Mount Lebanon is a town in Bienville Parish, Louisiana, United States. As of the 2020 census, Mount Lebanon had a population of 66.
==History==

Mount Lebanon was probably the first permanent settlement in what is now Bienville Parish. Its pioneers were Baptists from South Carolina who quickly established a church and school. The school became Mount Lebanon University in 1853, but closed during the Civil War to serve as a high school and a Confederate hospital. After the war the school reopened. After years of struggling, it was consolidated in 1906 through the Louisiana Baptist Convention into Louisiana College in Pineville in Rapides Parish in central Louisiana.

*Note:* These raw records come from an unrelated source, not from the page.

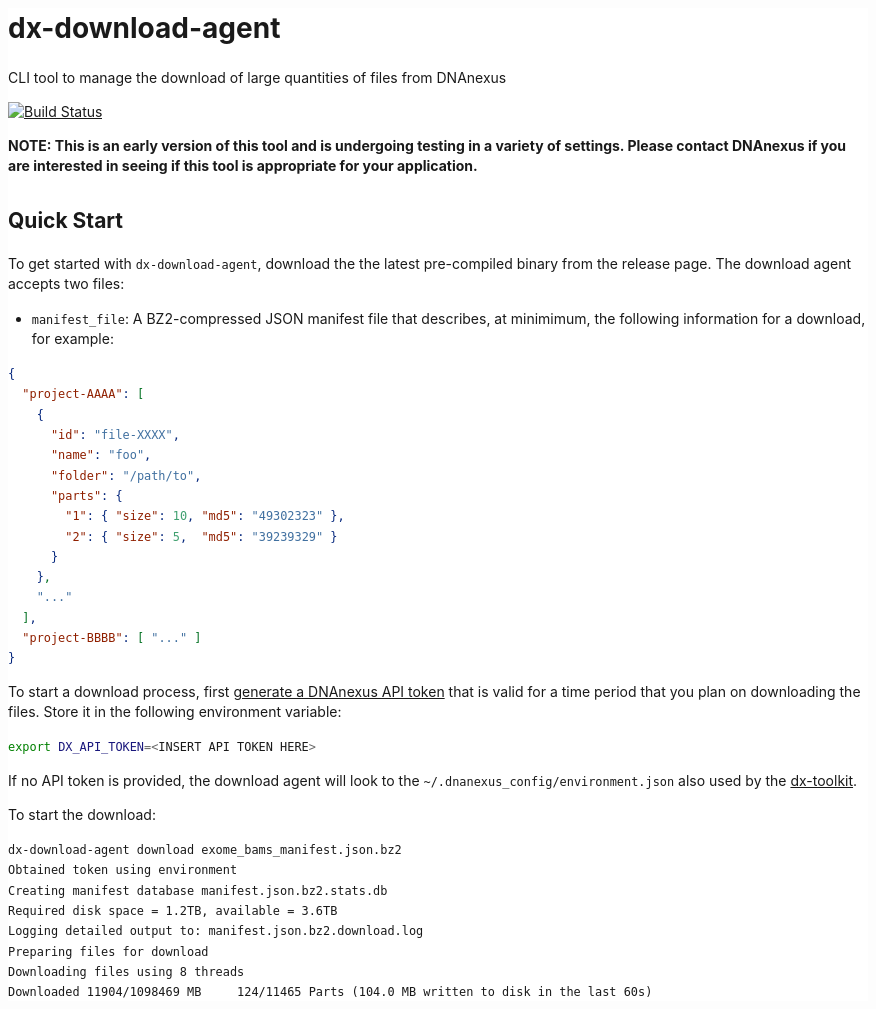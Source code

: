 # dx-download-agent

CLI tool to manage the download of large quantities of files from DNAnexus

[![Build Status](https://travis-ci.org/dnanexus/dxda.svg?branch=master)](https://travis-ci.org/dnanexus/dxda)

**NOTE: This is an early version of this tool and is undergoing testing in a variety of settings.  Please contact DNAnexus if you are interested in seeing if this tool is appropriate for your application.**

## Quick Start

To get started with `dx-download-agent`, download the the latest pre-compiled binary from the release page.  The download agent accepts two files:

* `manifest_file`: A BZ2-compressed JSON manifest file that describes, at minimimum, the following information for a download, for example:

```json
{
  "project-AAAA": [
    {
      "id": "file-XXXX",
      "name": "foo",
      "folder": "/path/to",
      "parts": {
        "1": { "size": 10, "md5": "49302323" },
        "2": { "size": 5,  "md5": "39239329" }
      }
    },
    "..."
  ],
  "project-BBBB": [ "..." ]
}
```

To start a download process, first [generate a DNAnexus API token](https://documentation.dnanexus.com/user/login-and-logout#generating-an-authentication-token) that is valid for a time period that you plan on downloading the files.  Store it in the following environment variable:

```bash
export DX_API_TOKEN=<INSERT API TOKEN HERE>
```

If no API token is provided, the download agent will look to the `~/.dnanexus_config/environment.json` also used by the [dx-toolkit](https://github.com/dnanexus/dx-toolkit).


To start the download:

```
dx-download-agent download exome_bams_manifest.json.bz2
Obtained token using environment
Creating manifest database manifest.json.bz2.stats.db
Required disk space = 1.2TB, available = 3.6TB
Logging detailed output to: manifest.json.bz2.download.log
Preparing files for download
Downloading files using 8 threads
Downloaded 11904/1098469 MB     124/11465 Parts (104.0 MB written to disk in the last 60s)
```

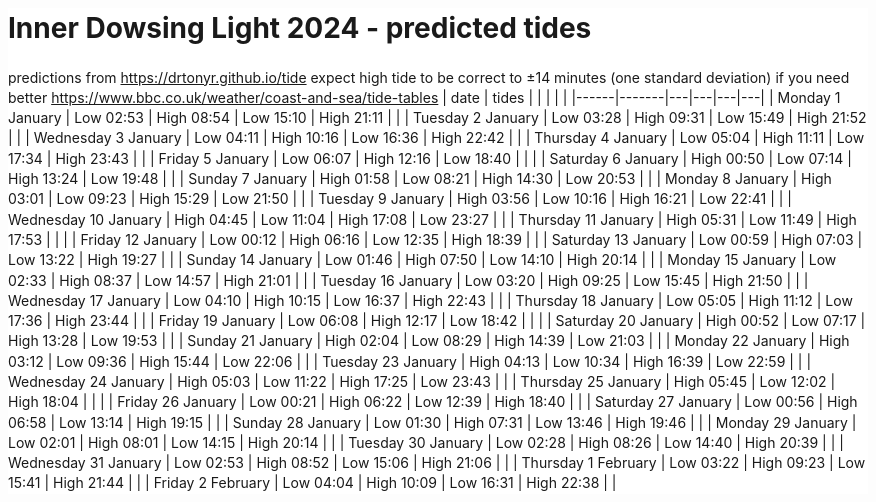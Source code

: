 # Inner Dowsing Light 2024 - predicted tides
predictions from https://drtonyr.github.io/tide
expect high tide to be correct to ±14 minutes (one standard deviation)
if you need better https://www.bbc.co.uk/weather/coast-and-sea/tide-tables
| date | tides |   |   |   |   |
|------|-------|---|---|---|---|
| Monday 1 January | Low 02:53 | High 08:54 | Low 15:10 | High 21:11 |  |
| Tuesday 2 January | Low 03:28 | High 09:31 | Low 15:49 | High 21:52 |  |
| Wednesday 3 January | Low 04:11 | High 10:16 | Low 16:36 | High 22:42 |  |
| Thursday 4 January | Low 05:04 | High 11:11 | Low 17:34 | High 23:43 |  |
| Friday 5 January | Low 06:07 | High 12:16 | Low 18:40 |  |  |
| Saturday 6 January | High 00:50 | Low 07:14 | High 13:24 | Low 19:48 |  |
| Sunday 7 January | High 01:58 | Low 08:21 | High 14:30 | Low 20:53 |  |
| Monday 8 January | High 03:01 | Low 09:23 | High 15:29 | Low 21:50 |  |
| Tuesday 9 January | High 03:56 | Low 10:16 | High 16:21 | Low 22:41 |  |
| Wednesday 10 January | High 04:45 | Low 11:04 | High 17:08 | Low 23:27 |  |
| Thursday 11 January | High 05:31 | Low 11:49 | High 17:53 |  |  |
| Friday 12 January | Low 00:12 | High 06:16 | Low 12:35 | High 18:39 |  |
| Saturday 13 January | Low 00:59 | High 07:03 | Low 13:22 | High 19:27 |  |
| Sunday 14 January | Low 01:46 | High 07:50 | Low 14:10 | High 20:14 |  |
| Monday 15 January | Low 02:33 | High 08:37 | Low 14:57 | High 21:01 |  |
| Tuesday 16 January | Low 03:20 | High 09:25 | Low 15:45 | High 21:50 |  |
| Wednesday 17 January | Low 04:10 | High 10:15 | Low 16:37 | High 22:43 |  |
| Thursday 18 January | Low 05:05 | High 11:12 | Low 17:36 | High 23:44 |  |
| Friday 19 January | Low 06:08 | High 12:17 | Low 18:42 |  |  |
| Saturday 20 January | High 00:52 | Low 07:17 | High 13:28 | Low 19:53 |  |
| Sunday 21 January | High 02:04 | Low 08:29 | High 14:39 | Low 21:03 |  |
| Monday 22 January | High 03:12 | Low 09:36 | High 15:44 | Low 22:06 |  |
| Tuesday 23 January | High 04:13 | Low 10:34 | High 16:39 | Low 22:59 |  |
| Wednesday 24 January | High 05:03 | Low 11:22 | High 17:25 | Low 23:43 |  |
| Thursday 25 January | High 05:45 | Low 12:02 | High 18:04 |  |  |
| Friday 26 January | Low 00:21 | High 06:22 | Low 12:39 | High 18:40 |  |
| Saturday 27 January | Low 00:56 | High 06:58 | Low 13:14 | High 19:15 |  |
| Sunday 28 January | Low 01:30 | High 07:31 | Low 13:46 | High 19:46 |  |
| Monday 29 January | Low 02:01 | High 08:01 | Low 14:15 | High 20:14 |  |
| Tuesday 30 January | Low 02:28 | High 08:26 | Low 14:40 | High 20:39 |  |
| Wednesday 31 January | Low 02:53 | High 08:52 | Low 15:06 | High 21:06 |  |
| Thursday 1 February | Low 03:22 | High 09:23 | Low 15:41 | High 21:44 |  |
| Friday 2 February | Low 04:04 | High 10:09 | Low 16:31 | High 22:38 |  |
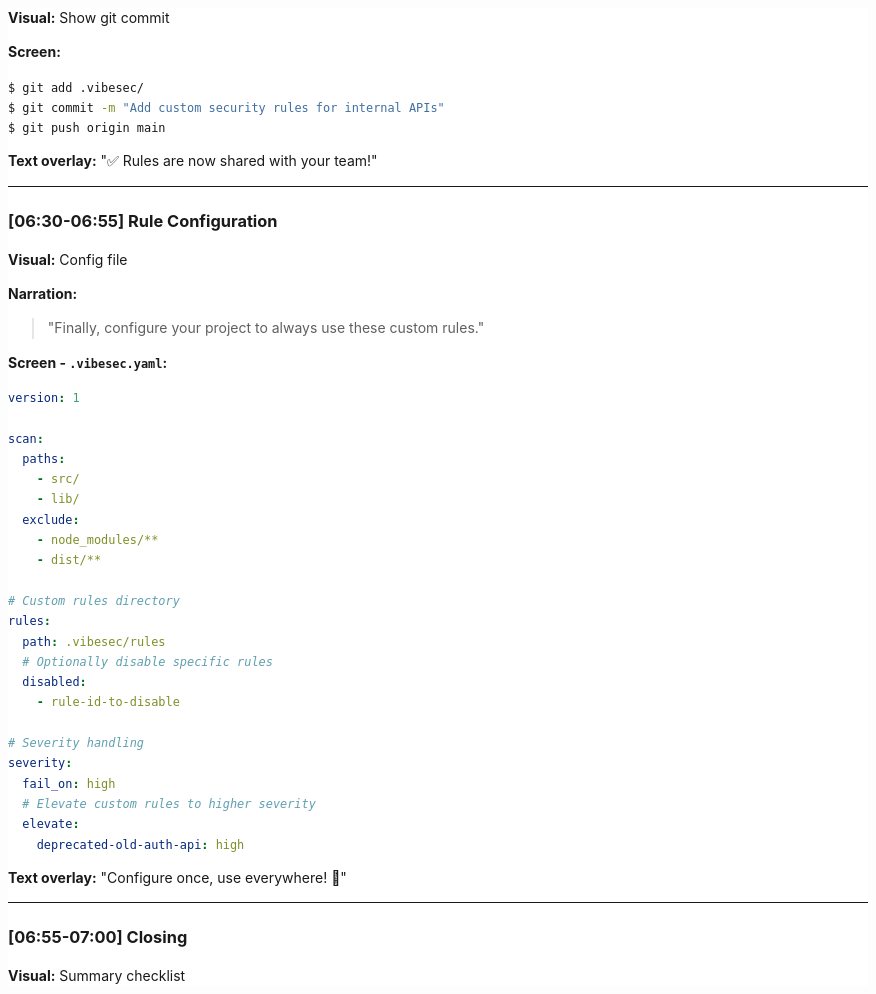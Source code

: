 **Visual:** Show git commit

**Screen:**
```bash
$ git add .vibesec/
$ git commit -m "Add custom security rules for internal APIs"
$ git push origin main
```

**Text overlay:** "✅ Rules are now shared with your team!"

---

### [06:30-06:55] Rule Configuration

**Visual:** Config file

**Narration:**
> "Finally, configure your project to always use these custom rules."

**Screen - `.vibesec.yaml`:**
```yaml
version: 1

scan:
  paths:
    - src/
    - lib/
  exclude:
    - node_modules/**
    - dist/**

# Custom rules directory
rules:
  path: .vibesec/rules
  # Optionally disable specific rules
  disabled:
    - rule-id-to-disable

# Severity handling
severity:
  fail_on: high
  # Elevate custom rules to higher severity
  elevate:
    deprecated-old-auth-api: high
```

**Text overlay:** "Configure once, use everywhere! 🎯"

---

### [06:55-07:00] Closing

**Visual:** Summary checklist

The Mount Lebanon Baptist Church was organized in 1837, and the Louisiana Baptist Convention was established there in 1848. One of the Baptist organizers in Mount Lebanon was pastor George Washington Baines, maternal great-grandfather of future U.S. President Lyndon B. Johnson. The church building is still in use. The sanctuary is separated down the middle; men would sit on one side of the divide, women on the other. There is a balcony where the slaves were seated.

There are eight houses in the town that are on the National Register of Historic Places, including a building once used as a stagecoach stop and hotel. That was established by Emily Antoinette Bryan Smith around 1848 and is still owned by her direct descendants.

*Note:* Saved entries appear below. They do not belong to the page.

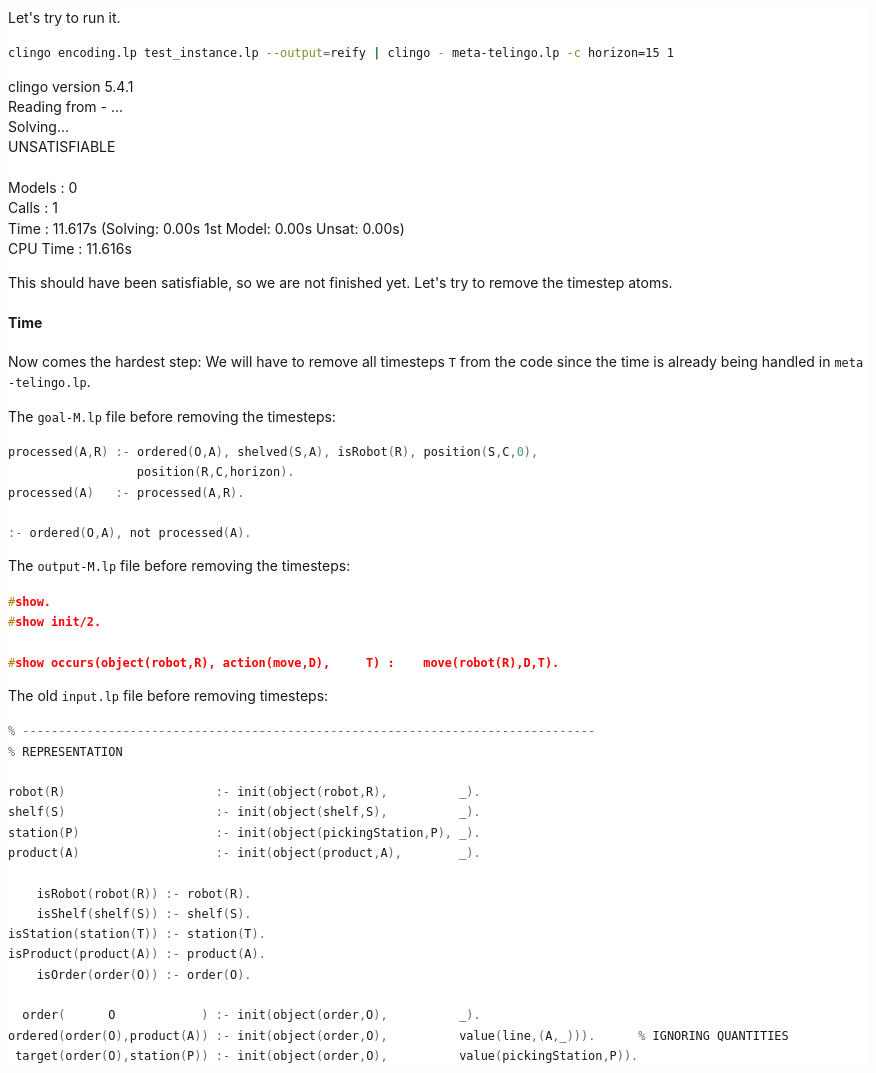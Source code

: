 Let's try to run it.

```bash
clingo encoding.lp test_instance.lp --output=reify | clingo - meta-telingo.lp -c horizon=15 1
```

<div class="output">
clingo version 5.4.1 <br>
Reading from - ... <br>
Solving... <br>
UNSATISFIABLE <br>
 <br>
Models       : 0 <br>
Calls        : 1 <br>
Time         : 11.617s (Solving: 0.00s 1st Model: 0.00s Unsat: 0.00s) <br>
CPU Time     : 11.616s <br>
</div>

This should have been satisfiable, so we are not finished yet. Let's try to remove the timestep atoms.


#### Time

Now comes the hardest step: We will have to remove all timesteps `T` from the code since the time is already being handled in `meta-telingo.lp`.


The `goal-M.lp` file before removing the timesteps:

```c
processed(A,R) :- ordered(O,A), shelved(S,A), isRobot(R), position(S,C,0),
                  position(R,C,horizon).
processed(A)   :- processed(A,R).

:- ordered(O,A), not processed(A).
```

The `output-M.lp` file before removing the timesteps:

```c
#show.
#show init/2.

#show occurs(object(robot,R), action(move,D),     T) :    move(robot(R),D,T).
```

The old `input.lp` file before removing timesteps: 

```c
% --------------------------------------------------------------------------------
% REPRESENTATION

robot(R)                     :- init(object(robot,R),          _).
shelf(S)                     :- init(object(shelf,S),          _).
station(P)                   :- init(object(pickingStation,P), _).
product(A)                   :- init(object(product,A),        _).

    isRobot(robot(R)) :- robot(R).
    isShelf(shelf(S)) :- shelf(S).
isStation(station(T)) :- station(T).
isProduct(product(A)) :- product(A).
    isOrder(order(O)) :- order(O).

  order(      O            ) :- init(object(order,O),          _).
ordered(order(O),product(A)) :- init(object(order,O),          value(line,(A,_))).      % IGNORING QUANTITIES
 target(order(O),station(P)) :- init(object(order,O),          value(pickingStation,P)).

```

After the railroad was built through Gibsland, 3 mi north, Mount Lebanon began to decline in population and economic opportunity. The post office was decommissioned in the 1950s.

==Geography==
Mount Lebanon is located in northern Bienville Parish.

According to the United States Census Bureau, the town has a total area of 4.0 square miles (10.4 km^{2}), all land.

==Demographics==

As of the census of 2000, there were 73 people, 34 households, and 21 families residing in the town. The population density was 18.1 people per square mile (7.0/km^{2}). There were 44 housing units at an average density of 10.9 per square mile (4.2/km^{2}). The racial makeup of the town was 76.71% White and 23.29% African American.

There were 34 households, out of which 23.5% had children under the age of 18 living with them, 44.1% were married couples living together, 14.7% had a female householder with no husband present, and 38.2% were non-families. 35.3% of all households were made up of individuals, and 20.6% had someone living alone who was 65 years of age or older. The average household size was 2.15 and the average family size was 2.76.

In the town, the population was spread out, with 17.8% under the age of 18, 27.4% from 25 to 44, 19.2% from 45 to 64, and 35.6% who were 65 years of age or older. The median age was 48 years. For every 100 females, there were 82.5 males. For every 100 females age 18 and over, there were 93.5 males.

The median income for a household in the town was $46,250, and the median income for a family was $54,375. Males had a median income of $32,500 versus $30,417 for females. The per capita income for the town was $18,219. There were 10.5% of families and 13.8% of the population living below the poverty line, including no under eighteens and 25.0% of those over 64.

Historical population
| Census | Pop. | Note | %± |
| 1970 | 102 |  | — |
| 1980 | 105 |  | 2.9% |
| 1990 | 102 |  | −2.9% |
| 2000 | 73 |  | −28.4% |
| 2010 | 83 |  | 13.7% |
| 2020 | 66 |  | −20.5% |
| 2025 (est.) | 62 | Decrease | −6.1% |
U.S. Decennial Census

==Notable person==
- Joseph Wilson Baines, Secretary of State of Texas and member of the Texas House of Representatives, grandfather of U.S. president Lyndon Baines Johnson.